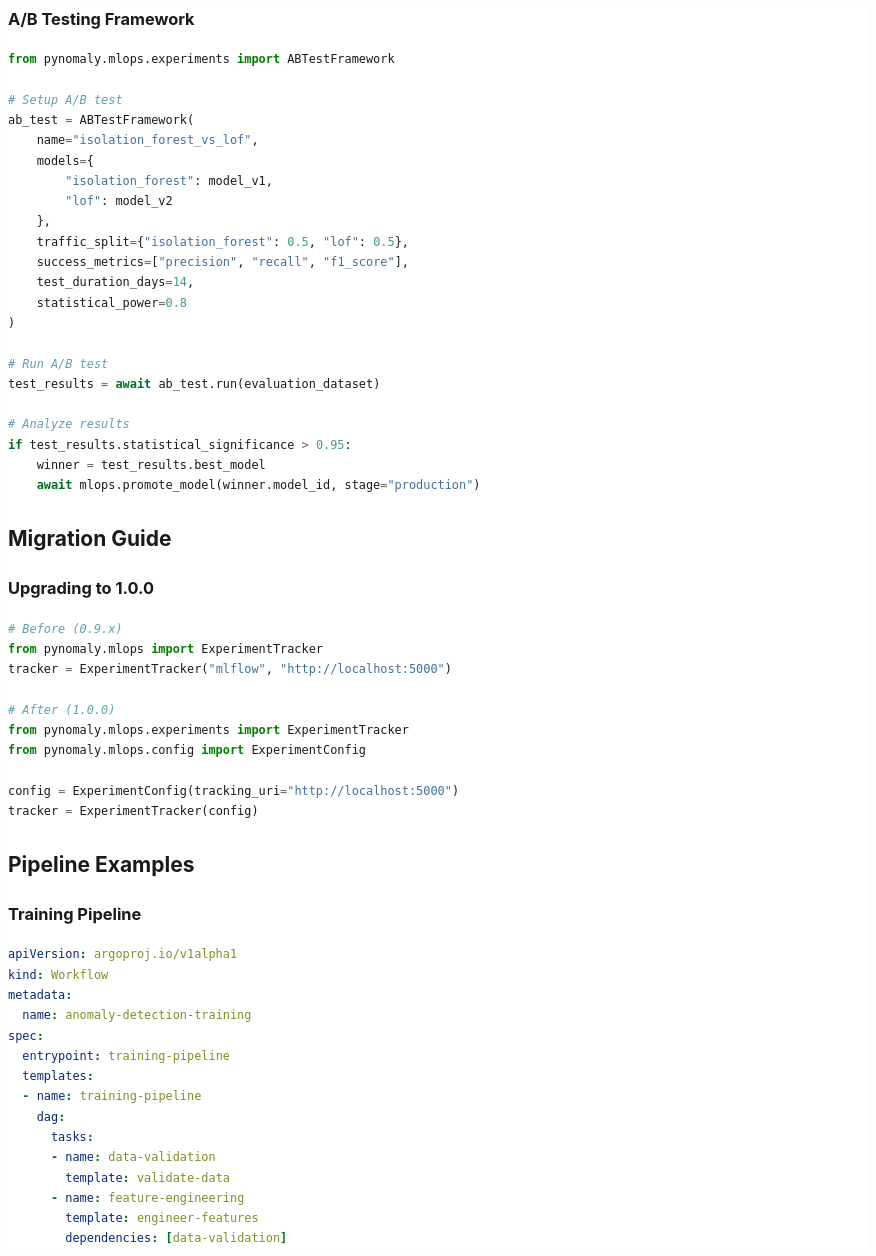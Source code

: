 ### A/B Testing Framework
```python
from pynomaly.mlops.experiments import ABTestFramework

# Setup A/B test
ab_test = ABTestFramework(
    name="isolation_forest_vs_lof",
    models={
        "isolation_forest": model_v1,
        "lof": model_v2
    },
    traffic_split={"isolation_forest": 0.5, "lof": 0.5},
    success_metrics=["precision", "recall", "f1_score"],
    test_duration_days=14,
    statistical_power=0.8
)

# Run A/B test
test_results = await ab_test.run(evaluation_dataset)

# Analyze results
if test_results.statistical_significance > 0.95:
    winner = test_results.best_model
    await mlops.promote_model(winner.model_id, stage="production")
```

## Migration Guide

### Upgrading to 1.0.0

```python
# Before (0.9.x)
from pynomaly.mlops import ExperimentTracker
tracker = ExperimentTracker("mlflow", "http://localhost:5000")

# After (1.0.0)
from pynomaly.mlops.experiments import ExperimentTracker
from pynomaly.mlops.config import ExperimentConfig

config = ExperimentConfig(tracking_uri="http://localhost:5000")
tracker = ExperimentTracker(config)
```

## Pipeline Examples

### Training Pipeline
```yaml
apiVersion: argoproj.io/v1alpha1
kind: Workflow
metadata:
  name: anomaly-detection-training
spec:
  entrypoint: training-pipeline
  templates:
  - name: training-pipeline
    dag:
      tasks:
      - name: data-validation
        template: validate-data
      - name: feature-engineering
        template: engineer-features
        dependencies: [data-validation]
```

[Unreleased]: https://github.com/elgerytme/Pynomaly/compare/mlops-v1.0.0...HEAD
[1.0.0]: https://github.com/elgerytme/Pynomaly/releases/tag/mlops-v1.0.0
[0.9.0]: https://github.com/elgerytme/Pynomaly/releases/tag/mlops-v0.9.0
[0.1.0]: https://github.com/elgerytme/Pynomaly/releases/tag/mlops-v0.1.0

::::::::

Could you tally how many lines of the material above include the word "github" and reply with only that count?

4